Feelings: Apparently a Good Thing

Let's talk about our feelings today. How does that make you feel?


Now, if you know me, and I assume (potentially incorrectly) that if you are reading my blog you do, you will recognize that feelings and Matt are not generally two topics that intersect frequently. I have made a long and storied career out of keeping things to myself and carrying on with life. Yes, I have feelings, but I have become very good at not showing or sharing them. If you ask me how I am doing, the answer will probably be that "I'm fine." Hopefully we all recognize this is a Southern Fine, and can cover all feelings from terrible to fantastic. It is used because, quite frankly, you probably don't actually care, you're just being polite. I accept that and embrace it. I think the world could stand for more politeness.

The inevitable consequence of never opening up about my feelings is that quite rapidly the number of people one feels comfortable talking about feelings with decreases to just two people: My inner critic and my mother. My inner critic is rarely super pleasant, and most of the time he just tells me to man up. Valid. He has a point most of the time. My mother is fantastic, and I will be discussing my feelings with her later today.

Now, I could easily take this forum and use it to openly express my feelings, but like I said, I am extremely uncomfortable with that. So instead I will speak in generalities about feelings themselves instead of my personal feelings.

I have worked harder than many to control my feelings. But I will say, and I have learned this recently, that just letting yourself feel deeply is phenomenally liberating. There is something magnificently human about allowing those feelings to wash over and through you. And once they have run their course you are free and clean. 

Maybe it's the world we live in, but for some reason we have developed a culture of selective emotional expression. Everyone has to be happy all the time, or at least act like it. We start building dams, bottlenecking our emotions until they reach unhealthy levels, and then when they start spilling over the walls we have erected we scramble to build the dams higher, stronger, thicker.

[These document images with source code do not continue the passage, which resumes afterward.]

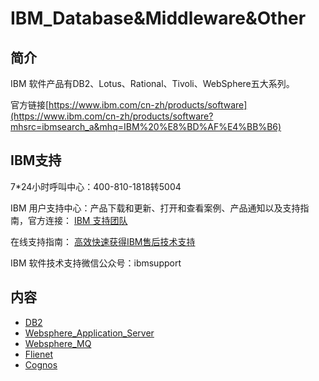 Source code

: # IBM_Database&Middleware&Other

## 简介
IBM 软件产品有DB2、Lotus、Rational、Tivoli、WebSphere五大系列。

官方链接[https://www.ibm.com/cn-zh/products/software](https://www.ibm.com/cn-zh/products/software?mhsrc=ibmsearch_a&mhq=IBM%20%E8%BD%AF%E4%BB%B6)

## IBM支持
7\*24小时呼叫中心：400-810-1818转5004

IBM 用户支持中心：产品下载和更新、打开和查看案例、产品通知以及支持指南，官方连接：
[IBM 支持团队](https://www.ibm.com/mysupport/s/?language=zh_CN)

在线支持指南：
[高效快速获得IBM售后技术支持](https://mp.weixin.qq.com/s/abopnPZ8uEQ7PC56YiJJHw)

IBM 软件技术支持微信公众号：ibmsupport

## 内容
- [DB2](https://bond-huang.github.io/huang/06-IBM_Database&Middleware&Other/01-DB2/)
- [Websphere_Application_Server](https://bond-huang.github.io/huang/06-IBM_Database&Middleware&Other/02-Websphere_Application_Server/)
- [Websphere_MQ](https://bond-huang.github.io/huang/06-IBM_Database&Middleware&Other/03-Websphere_MQ/)
- [Flienet](https://bond-huang.github.io/huang/06-IBM_Database&Middleware&Other/04-Filenet/)
- [Cognos](https://bond-huang.github.io/huang/06-IBM_Database&Middleware&Other/05-Cognos/)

The problem with dams is that eventually you are flooding a lot of land behind the dam that you could have been using for something else, like housing, or farming, or sheep grazing (And yes, we are still in the metaphor, but this is also true in real life). Emotional dams are dangerous. However, the far extreme is also dangerous, that of the emotional swamp where we just let certain emotions soak into everything, and we just wallow in them.

I think that the best thing to do is to just feel. If you feel sad, then let yourself feel sad for an appropriate amount of time and then carry on. Trying to smile through everything won't make you a happy person. Trying to laugh off disappointment or defeat won't really bring you joy. But allowing yourself to descend into the valley will also let you climb up the mountain. I don't think God gave us the full spectrum of human emotion and experience so that we could ignore or suppress bits and pieces of it. And let's face the facts; sometimes you just need a good cry.

1 comment:

  1. Something that I've been thinking about over the last week or so is the "emotional spectrum," as you put it, of Christ. The scriptures talk about Him as "a man of sorrow and acquainted with grief," yet at the same time, He was full of joy and hope. And that's not even mentioning indignation, disappointment, and confusion, all of which (in my opinion) featured in his life. In any case, I think you're on the right track. I'm sorry this week has been hard, but I'm not sorry it's been emotional, because that means you're still human. And great.